* _Task material_
+--

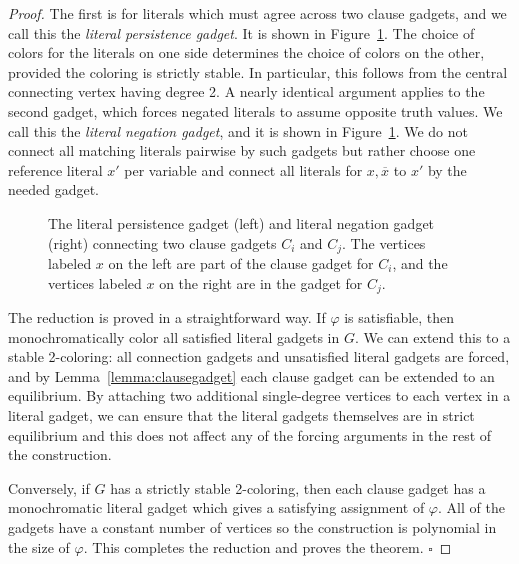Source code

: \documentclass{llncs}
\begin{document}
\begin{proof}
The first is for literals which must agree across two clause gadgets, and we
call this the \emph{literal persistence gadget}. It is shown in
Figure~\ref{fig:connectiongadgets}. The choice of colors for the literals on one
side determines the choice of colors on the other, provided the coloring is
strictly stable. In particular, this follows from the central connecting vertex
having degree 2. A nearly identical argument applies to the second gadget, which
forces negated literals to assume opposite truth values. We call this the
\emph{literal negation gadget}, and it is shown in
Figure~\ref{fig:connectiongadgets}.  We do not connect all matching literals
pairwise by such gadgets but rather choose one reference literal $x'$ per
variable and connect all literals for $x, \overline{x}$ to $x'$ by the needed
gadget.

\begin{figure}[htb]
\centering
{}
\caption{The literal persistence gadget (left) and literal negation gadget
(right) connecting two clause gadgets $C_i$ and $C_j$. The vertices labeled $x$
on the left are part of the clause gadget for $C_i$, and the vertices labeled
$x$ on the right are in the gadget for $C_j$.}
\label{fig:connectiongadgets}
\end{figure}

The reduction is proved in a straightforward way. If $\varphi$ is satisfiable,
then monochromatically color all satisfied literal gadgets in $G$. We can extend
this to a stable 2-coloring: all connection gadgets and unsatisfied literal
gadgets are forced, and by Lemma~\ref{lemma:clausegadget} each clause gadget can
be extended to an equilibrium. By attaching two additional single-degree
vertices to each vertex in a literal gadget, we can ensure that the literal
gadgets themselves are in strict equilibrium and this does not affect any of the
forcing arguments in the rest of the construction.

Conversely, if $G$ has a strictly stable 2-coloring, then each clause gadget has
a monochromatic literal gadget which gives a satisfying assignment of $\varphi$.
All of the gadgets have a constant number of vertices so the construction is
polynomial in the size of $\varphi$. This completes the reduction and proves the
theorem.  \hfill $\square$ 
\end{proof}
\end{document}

+--

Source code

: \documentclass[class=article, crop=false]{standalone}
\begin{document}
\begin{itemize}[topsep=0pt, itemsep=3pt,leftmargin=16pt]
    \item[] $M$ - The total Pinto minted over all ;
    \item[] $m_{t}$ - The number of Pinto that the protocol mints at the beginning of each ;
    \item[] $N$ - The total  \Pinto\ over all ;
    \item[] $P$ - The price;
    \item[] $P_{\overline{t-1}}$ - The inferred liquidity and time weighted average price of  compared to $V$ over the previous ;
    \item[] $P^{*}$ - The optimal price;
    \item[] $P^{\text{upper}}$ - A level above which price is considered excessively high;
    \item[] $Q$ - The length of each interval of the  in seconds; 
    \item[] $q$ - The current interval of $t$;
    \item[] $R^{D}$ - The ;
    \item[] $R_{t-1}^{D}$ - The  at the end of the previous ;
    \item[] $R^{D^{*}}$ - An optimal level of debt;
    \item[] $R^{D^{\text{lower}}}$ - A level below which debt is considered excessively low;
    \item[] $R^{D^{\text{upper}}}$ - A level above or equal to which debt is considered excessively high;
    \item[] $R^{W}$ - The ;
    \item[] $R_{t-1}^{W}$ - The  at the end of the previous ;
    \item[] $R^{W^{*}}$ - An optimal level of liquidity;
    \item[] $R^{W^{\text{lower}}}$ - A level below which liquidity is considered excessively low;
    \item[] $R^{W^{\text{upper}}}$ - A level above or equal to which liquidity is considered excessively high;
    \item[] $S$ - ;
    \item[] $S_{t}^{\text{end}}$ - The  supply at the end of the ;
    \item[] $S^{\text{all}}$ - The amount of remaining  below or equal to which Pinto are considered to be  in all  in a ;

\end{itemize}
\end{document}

+--

* _Task brief_
What you return must be an exact retyping of the lines above starting at the line with "on the right" and ending at the line with "then monochromatically color", and nothing besides.

* _The completed task_
$x$ on the right are in the gadget for $C_j$.}
\label{fig:connectiongadgets}
\end{figure}

The reduction is proved in a straightforward way. If $\varphi$ is satisfiable,
then monochromatically color all satisfied literal gadgets in $G$. We can extend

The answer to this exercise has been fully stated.